News Briefs for March 25, 2016
Stories from India, Andrews University, Pakistan, Southeast Asia and Baltimore (Maryland)
Dr. Edison Samraj, director of the Adventist Media Center in India, was honored recently by the Catholic Press Association of India as one of two distinguished journalists. The award was presented at the National Conference of Christian Journalists in the city of Pune. The other journalist honored was Dr. Michael Gunzal, editor of the prestigious business journal Financial Chronicles. (Thank you to Dennis Tidwell for passing on this news.)

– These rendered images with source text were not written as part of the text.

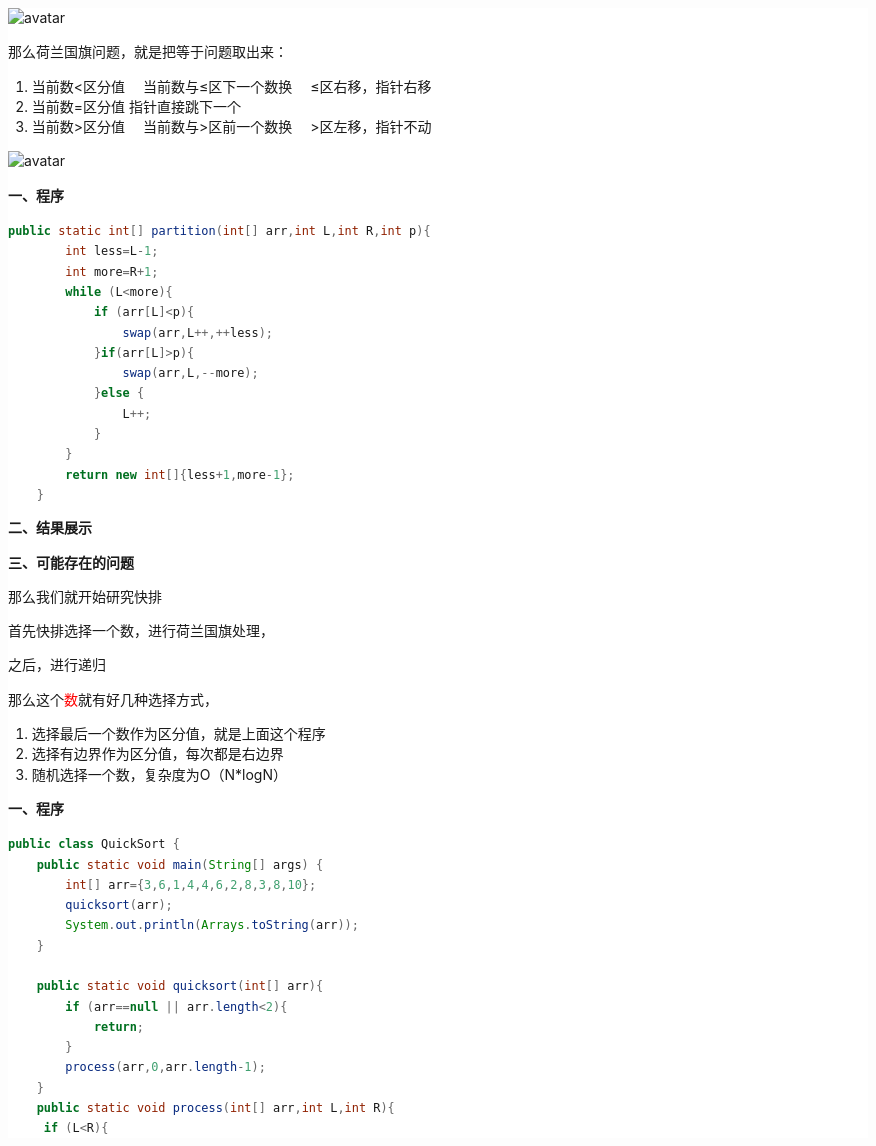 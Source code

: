 
![avatar](https://media.giphy.com/media/ZcQcJ586bJe52CYbJT/giphy.gif)

那么荷兰国旗问题，就是把等于问题取出来：

1. 当前数<区分值
&emsp;当前数与≤区下一个数换
 &emsp;≤区右移，指针右移
2. 当前数=区分值
   指针直接跳下一个
3. 当前数>区分值
&emsp;当前数与>区前一个数换
 &emsp;>区左移，指针不动

 ![avatar](https://media.giphy.com/media/dyWvFRFBPDEFU3WOag/giphy.gif)


<b>一、程序</b>

```java
public static int[] partition(int[] arr,int L,int R,int p){
        int less=L-1;
        int more=R+1;
        while (L<more){
            if (arr[L]<p){
                swap(arr,L++,++less);
            }if(arr[L]>p){
                swap(arr,L,--more);
            }else {
                L++;
            }
        }
        return new int[]{less+1,more-1};
    }
```

<b>二、结果展示</b>


<b>三、可能存在的问题</b>

那么我们就开始研究快排

首先快排选择一个数，进行荷兰国旗处理，

之后，进行递归

那么这个<font color=red>数</font>就有好几种选择方式，

1. 选择最后一个数作为区分值，就是上面这个程序
2. 选择有边界作为区分值，每次都是右边界
3. 随机选择一个数，复杂度为O（N*logN）

<b>一、程序</b>

```java
public class QuickSort {
    public static void main(String[] args) {
        int[] arr={3,6,1,4,4,6,2,8,3,8,10};
        quicksort(arr);
        System.out.println(Arrays.toString(arr));
    }

    public static void quicksort(int[] arr){
        if (arr==null || arr.length<2){
            return;
        }
        process(arr,0,arr.length-1);
    }
    public static void process(int[] arr,int L,int R){
     if (L<R){
``` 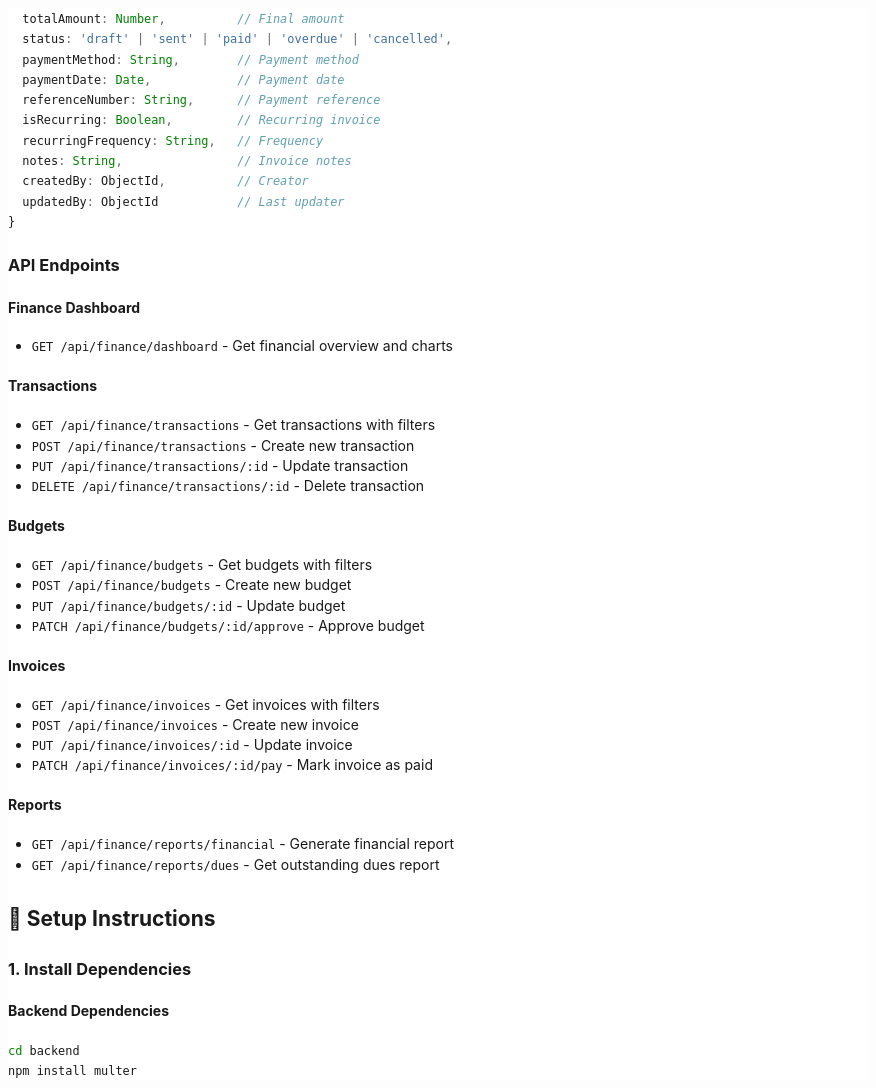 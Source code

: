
 ```javascript
  totalAmount: Number,          // Final amount
  status: 'draft' | 'sent' | 'paid' | 'overdue' | 'cancelled',
  paymentMethod: String,        // Payment method
  paymentDate: Date,            // Payment date
  referenceNumber: String,      // Payment reference
  isRecurring: Boolean,         // Recurring invoice
  recurringFrequency: String,   // Frequency
  notes: String,                // Invoice notes
  createdBy: ObjectId,          // Creator
  updatedBy: ObjectId           // Last updater
}
```

### API Endpoints

#### Finance Dashboard
- `GET /api/finance/dashboard` - Get financial overview and charts

#### Transactions
- `GET /api/finance/transactions` - Get transactions with filters
- `POST /api/finance/transactions` - Create new transaction
- `PUT /api/finance/transactions/:id` - Update transaction
- `DELETE /api/finance/transactions/:id` - Delete transaction

#### Budgets
- `GET /api/finance/budgets` - Get budgets with filters
- `POST /api/finance/budgets` - Create new budget
- `PUT /api/finance/budgets/:id` - Update budget
- `PATCH /api/finance/budgets/:id/approve` - Approve budget

#### Invoices
- `GET /api/finance/invoices` - Get invoices with filters
- `POST /api/finance/invoices` - Create new invoice
- `PUT /api/finance/invoices/:id` - Update invoice
- `PATCH /api/finance/invoices/:id/pay` - Mark invoice as paid

#### Reports
- `GET /api/finance/reports/financial` - Generate financial report
- `GET /api/finance/reports/dues` - Get outstanding dues report

## 🚀 Setup Instructions

### 1. Install Dependencies

#### Backend Dependencies
```bash
cd backend
npm install multer
```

The annual Symposium on Ellen G. White Issues is scheduled for Monday (March 28) at Andrews University (AU). Four papers will be presented by scholars this year: “The Use of Metaphor, Allegory and Symbol in White’s Description of Believers Union with Christ” by Dr. Katrina Blue, a hospital chaplain and pastor who recently completed her PhD at AU; a paper contrasting the reactions of three male church leaders to White’s testimonies by Dr. Brian Stayer, professor of history at AU; “The Meaning of Conscience in the Writings of Ellen White,” by Pastor Bryce Bowman from Oregon; and the story of George Butler who once served as General Conference president and was criticized by White, by Dr. Merlin Burt, the coordinator of the symposium and a church historian at AU who also directs the branch office of the White Estate. The day will end with a time of open discussion of current issues and the papers will be published.

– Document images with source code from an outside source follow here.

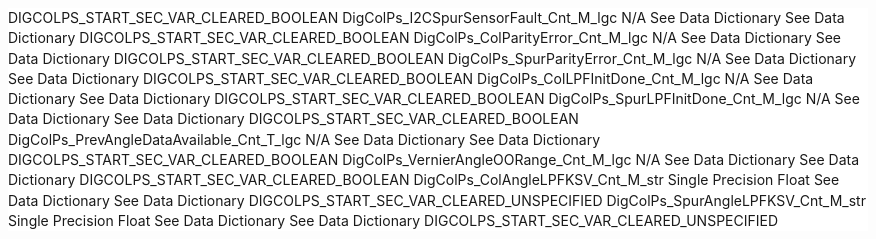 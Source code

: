 <td>DIGCOLPS_START_SEC_VAR_CLEARED_BOOLEAN</td>
</tr>
<tr class="even">
<td>DigColPs_I2CSpurSensorFault_Cnt_M_lgc</td>
<td>N/A</td>
<td>See Data Dictionary</td>
<td>See Data Dictionary</td>
<td>DIGCOLPS_START_SEC_VAR_CLEARED_BOOLEAN</td>
</tr>
<tr class="odd">
<td>DigColPs_ColParityError_Cnt_M_lgc</td>
<td>N/A</td>
<td>See Data Dictionary</td>
<td>See Data Dictionary</td>
<td>DIGCOLPS_START_SEC_VAR_CLEARED_BOOLEAN</td>
</tr>
<tr class="even">
<td>DigColPs_SpurParityError_Cnt_M_lgc</td>
<td>N/A</td>
<td>See Data Dictionary</td>
<td>See Data Dictionary</td>
<td>DIGCOLPS_START_SEC_VAR_CLEARED_BOOLEAN</td>
</tr>
<tr class="odd">
<td>DigColPs_ColLPFInitDone_Cnt_M_lgc</td>
<td>N/A</td>
<td>See Data Dictionary</td>
<td>See Data Dictionary</td>
<td>DIGCOLPS_START_SEC_VAR_CLEARED_BOOLEAN</td>
</tr>
<tr class="even">
<td>DigColPs_SpurLPFInitDone_Cnt_M_lgc</td>
<td>N/A</td>
<td>See Data Dictionary</td>
<td>See Data Dictionary</td>
<td>DIGCOLPS_START_SEC_VAR_CLEARED_BOOLEAN</td>
</tr>
<tr class="odd">
<td>DigColPs_PrevAngleDataAvailable_Cnt_T_lgc</td>
<td>N/A</td>
<td>See Data Dictionary</td>
<td>See Data Dictionary</td>
<td>DIGCOLPS_START_SEC_VAR_CLEARED_BOOLEAN</td>
</tr>
<tr class="even">
<td>DigColPs_VernierAngleOORange_Cnt_M_lgc</td>
<td>N/A</td>
<td>See Data Dictionary</td>
<td>See Data Dictionary</td>
<td>DIGCOLPS_START_SEC_VAR_CLEARED_BOOLEAN</td>
</tr>
<tr class="odd">
<td>DigColPs_ColAngleLPFKSV_Cnt_M_str</td>
<td>Single Precision Float</td>
<td>See Data Dictionary</td>
<td>See Data Dictionary</td>
<td>DIGCOLPS_START_SEC_VAR_CLEARED_UNSPECIFIED</td>
</tr>
<tr class="even">
<td>DigColPs_SpurAngleLPFKSV_Cnt_M_str</td>
<td>Single Precision Float</td>
<td>See Data Dictionary</td>
<td>See Data Dictionary</td>
<td>DIGCOLPS_START_SEC_VAR_CLEARED_UNSPECIFIED</td>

A town established to provide homes for Christians in Pakistan recently had its sewer line disconnected by a government agency, reported Pakistan Christian Post on Thursday (March 24). An Adventist church is the nearest religious facililty to the stagnant pool of sewage some 40 feet deep that resulted, and Pastor Naveed Akhter has taken a leading role among the 4,000 residents, setting up a meeting with civic authorities to discuss the problems. The raw sewage can cause Malaria and Dengue Fever and parents are concerned about children drowning in the unfenced, unmarked pond.
Dr. Samuel Saw has been appointed president of the Adventist denomination’s Southern Asia-Pacific Division which includes 14 nations from Bangladesh and Sri Lanka to the west across to Vietnam, Thailand and the Philippines in the east. He was voted unanimously by the denomination’s governing body (the General Conference executive committee) on Tuesday (March 22) to replace Pastor Leonardo Asoy who died January 12 from a rare bone disease. Saw is the first person of Myanmar dissent to hold office at this level of the denomination, although he began his career and served many years as a pastor and church administrator in Thailand. Saw earned the Doctor of Ministry degree at the Adventist International Institute of Advanced Studies in the Philippines.

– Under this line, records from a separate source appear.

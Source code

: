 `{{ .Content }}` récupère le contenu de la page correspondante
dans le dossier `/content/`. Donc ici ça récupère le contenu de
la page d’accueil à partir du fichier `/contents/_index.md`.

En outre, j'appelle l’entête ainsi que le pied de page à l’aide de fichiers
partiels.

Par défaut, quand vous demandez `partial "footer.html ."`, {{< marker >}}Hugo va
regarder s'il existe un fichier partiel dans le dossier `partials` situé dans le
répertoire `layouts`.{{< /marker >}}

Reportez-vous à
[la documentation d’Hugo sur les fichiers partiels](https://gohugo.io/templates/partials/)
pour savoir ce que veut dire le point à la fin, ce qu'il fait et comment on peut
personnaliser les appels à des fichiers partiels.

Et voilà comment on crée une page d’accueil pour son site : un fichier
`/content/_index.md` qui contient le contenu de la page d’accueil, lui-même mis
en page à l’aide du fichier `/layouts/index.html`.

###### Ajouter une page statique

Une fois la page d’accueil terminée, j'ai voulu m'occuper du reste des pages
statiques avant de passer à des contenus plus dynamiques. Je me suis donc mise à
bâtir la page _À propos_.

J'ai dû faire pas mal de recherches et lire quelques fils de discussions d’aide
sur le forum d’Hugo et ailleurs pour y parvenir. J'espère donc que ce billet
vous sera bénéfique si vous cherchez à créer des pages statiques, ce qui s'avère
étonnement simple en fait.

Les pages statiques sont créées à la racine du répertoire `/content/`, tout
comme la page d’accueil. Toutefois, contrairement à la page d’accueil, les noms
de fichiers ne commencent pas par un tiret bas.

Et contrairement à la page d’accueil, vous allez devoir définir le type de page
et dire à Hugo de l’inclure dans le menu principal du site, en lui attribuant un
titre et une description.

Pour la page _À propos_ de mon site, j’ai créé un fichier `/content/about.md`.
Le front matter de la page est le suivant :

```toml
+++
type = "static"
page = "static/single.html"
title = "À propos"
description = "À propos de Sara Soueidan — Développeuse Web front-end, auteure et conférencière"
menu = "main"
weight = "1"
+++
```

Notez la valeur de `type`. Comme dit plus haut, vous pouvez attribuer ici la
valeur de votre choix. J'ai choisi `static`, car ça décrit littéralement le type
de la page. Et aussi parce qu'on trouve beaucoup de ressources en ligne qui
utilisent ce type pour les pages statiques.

Dr. Kesslyn B. Stennis, a local elder in an Adventist congregation in Baltimore, has been elected president of the North American Association of Christians in Social Work. She is chair of the social work department at Coppin State University in Maryland. She is a seminary graduate as well as an MSW, and an alumna of Oakwood University, the Adventist institution in Huntsville, Alabama. She developed the Healing for Silent Sufferers ministry for women suffering abuse.